Segment Start: RECORD SET
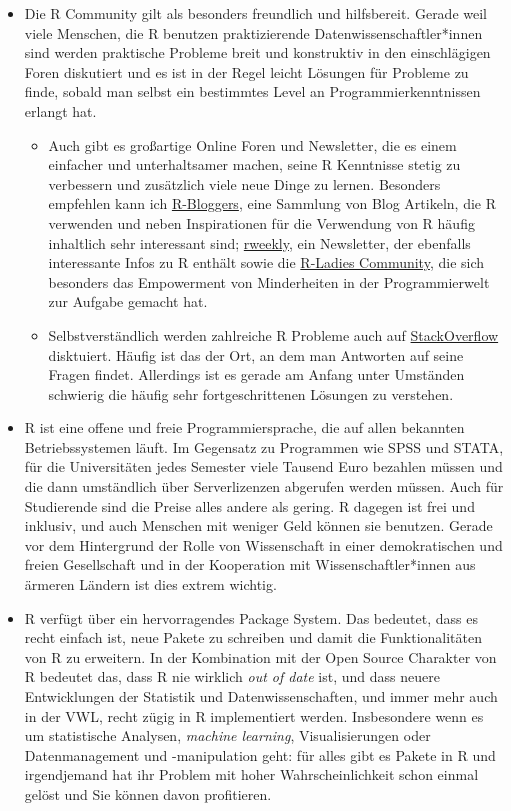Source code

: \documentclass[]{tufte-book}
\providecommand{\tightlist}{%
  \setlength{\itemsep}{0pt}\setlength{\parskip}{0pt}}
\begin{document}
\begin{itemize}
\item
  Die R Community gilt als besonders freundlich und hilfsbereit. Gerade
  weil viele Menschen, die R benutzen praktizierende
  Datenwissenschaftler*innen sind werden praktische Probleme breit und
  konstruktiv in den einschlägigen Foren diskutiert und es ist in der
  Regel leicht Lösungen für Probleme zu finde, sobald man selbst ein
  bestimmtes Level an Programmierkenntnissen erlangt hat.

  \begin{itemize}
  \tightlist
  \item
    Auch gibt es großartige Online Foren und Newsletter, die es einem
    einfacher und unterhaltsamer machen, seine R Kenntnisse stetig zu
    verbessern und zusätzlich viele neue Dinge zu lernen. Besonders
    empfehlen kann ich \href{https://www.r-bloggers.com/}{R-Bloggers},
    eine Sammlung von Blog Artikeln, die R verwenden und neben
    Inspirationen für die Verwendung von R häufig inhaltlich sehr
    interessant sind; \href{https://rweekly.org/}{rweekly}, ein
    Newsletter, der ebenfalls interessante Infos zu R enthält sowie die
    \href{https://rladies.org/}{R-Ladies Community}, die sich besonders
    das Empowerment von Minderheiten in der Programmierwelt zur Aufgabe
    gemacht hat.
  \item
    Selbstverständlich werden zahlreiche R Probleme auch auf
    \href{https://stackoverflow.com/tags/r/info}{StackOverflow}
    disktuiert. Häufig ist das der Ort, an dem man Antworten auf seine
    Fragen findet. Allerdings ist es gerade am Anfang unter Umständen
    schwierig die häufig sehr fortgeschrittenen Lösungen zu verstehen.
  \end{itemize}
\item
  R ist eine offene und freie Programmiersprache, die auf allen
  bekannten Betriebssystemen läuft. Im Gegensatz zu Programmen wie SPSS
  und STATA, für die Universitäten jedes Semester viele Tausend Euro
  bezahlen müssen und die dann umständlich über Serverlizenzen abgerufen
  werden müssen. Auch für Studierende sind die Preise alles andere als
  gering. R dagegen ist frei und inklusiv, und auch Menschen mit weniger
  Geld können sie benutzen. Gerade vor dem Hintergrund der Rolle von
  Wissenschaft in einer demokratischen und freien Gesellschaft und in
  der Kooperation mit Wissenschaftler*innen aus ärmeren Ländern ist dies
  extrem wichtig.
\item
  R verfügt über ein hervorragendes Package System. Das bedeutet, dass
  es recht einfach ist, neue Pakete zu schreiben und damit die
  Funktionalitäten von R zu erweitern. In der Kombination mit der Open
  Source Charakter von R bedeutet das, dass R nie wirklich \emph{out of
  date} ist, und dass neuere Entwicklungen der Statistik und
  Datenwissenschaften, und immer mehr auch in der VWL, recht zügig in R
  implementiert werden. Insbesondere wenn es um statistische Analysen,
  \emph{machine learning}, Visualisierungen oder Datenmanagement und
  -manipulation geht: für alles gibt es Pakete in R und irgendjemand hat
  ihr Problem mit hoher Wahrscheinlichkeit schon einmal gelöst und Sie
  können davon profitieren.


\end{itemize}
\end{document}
Segment End: RECORD SET
Segment Start: RECORD SET
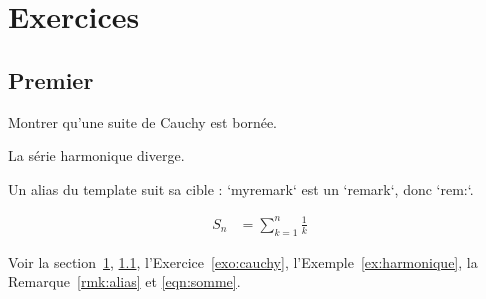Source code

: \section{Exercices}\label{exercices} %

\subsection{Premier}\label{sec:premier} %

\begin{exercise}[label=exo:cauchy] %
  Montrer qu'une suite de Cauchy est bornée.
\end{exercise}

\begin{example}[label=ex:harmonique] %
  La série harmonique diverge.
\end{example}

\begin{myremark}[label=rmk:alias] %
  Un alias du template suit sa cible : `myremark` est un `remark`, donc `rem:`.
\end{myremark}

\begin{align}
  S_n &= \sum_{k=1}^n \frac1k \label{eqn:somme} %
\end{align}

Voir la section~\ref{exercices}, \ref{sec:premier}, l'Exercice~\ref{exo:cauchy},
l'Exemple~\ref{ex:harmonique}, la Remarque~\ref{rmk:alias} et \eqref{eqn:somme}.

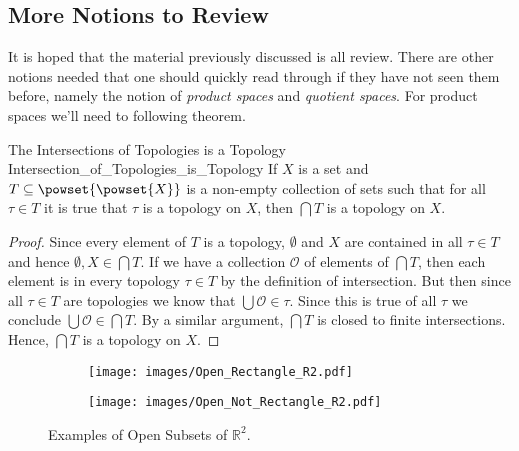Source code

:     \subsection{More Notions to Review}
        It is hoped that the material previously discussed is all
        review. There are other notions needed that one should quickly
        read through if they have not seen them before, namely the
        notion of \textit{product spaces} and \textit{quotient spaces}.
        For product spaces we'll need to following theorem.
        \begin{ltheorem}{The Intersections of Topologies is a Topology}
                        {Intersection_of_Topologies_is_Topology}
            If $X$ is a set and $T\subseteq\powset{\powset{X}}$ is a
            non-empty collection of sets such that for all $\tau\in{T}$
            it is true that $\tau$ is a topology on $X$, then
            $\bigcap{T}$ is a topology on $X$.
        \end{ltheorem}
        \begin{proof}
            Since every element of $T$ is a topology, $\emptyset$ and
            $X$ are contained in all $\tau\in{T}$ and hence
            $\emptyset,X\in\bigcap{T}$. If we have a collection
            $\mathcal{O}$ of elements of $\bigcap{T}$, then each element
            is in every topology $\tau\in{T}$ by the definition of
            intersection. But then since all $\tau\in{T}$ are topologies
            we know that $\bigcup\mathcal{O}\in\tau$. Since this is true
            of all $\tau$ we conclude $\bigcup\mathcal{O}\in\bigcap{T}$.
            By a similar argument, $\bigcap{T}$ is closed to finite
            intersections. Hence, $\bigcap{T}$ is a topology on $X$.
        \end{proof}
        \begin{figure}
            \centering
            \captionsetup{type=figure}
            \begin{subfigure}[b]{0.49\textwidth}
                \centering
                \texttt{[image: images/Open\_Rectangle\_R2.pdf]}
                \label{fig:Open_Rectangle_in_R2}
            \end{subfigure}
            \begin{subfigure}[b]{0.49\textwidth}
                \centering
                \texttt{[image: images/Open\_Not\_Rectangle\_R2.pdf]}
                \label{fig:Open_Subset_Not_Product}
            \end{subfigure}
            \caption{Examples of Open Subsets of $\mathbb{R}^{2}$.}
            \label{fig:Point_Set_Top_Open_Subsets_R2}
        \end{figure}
Segment End: RECORD SET
Segment Start: RECORD SET
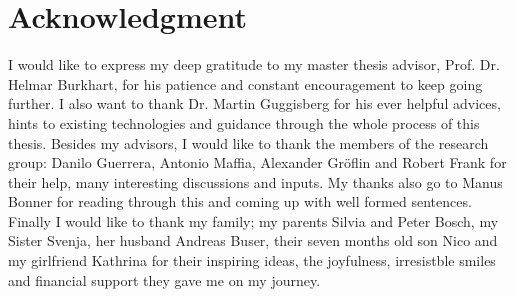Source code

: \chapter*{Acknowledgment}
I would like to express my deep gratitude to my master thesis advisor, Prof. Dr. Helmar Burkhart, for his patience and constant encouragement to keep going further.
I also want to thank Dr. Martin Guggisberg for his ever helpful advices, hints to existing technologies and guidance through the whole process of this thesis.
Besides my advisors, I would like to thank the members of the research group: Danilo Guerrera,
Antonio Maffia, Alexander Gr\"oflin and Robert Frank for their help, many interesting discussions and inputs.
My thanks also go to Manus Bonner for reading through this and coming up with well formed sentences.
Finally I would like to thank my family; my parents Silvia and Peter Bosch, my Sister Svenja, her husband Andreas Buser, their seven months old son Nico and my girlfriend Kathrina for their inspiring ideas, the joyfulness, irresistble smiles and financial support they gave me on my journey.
Segment End: RECORD SET
TASK ITEM>
Look through the data above and return exactly the lines from the one that contains "is in every" to the one that contains "we know that", inclusive, with nothing else.

RESPONSE TO THE TASK>
            is in every topology $\tau\in{T}$ by the definition of
            intersection. But then since all $\tau\in{T}$ are topologies
            we know that $\bigcup\mathcal{O}\in\tau$. Since this is true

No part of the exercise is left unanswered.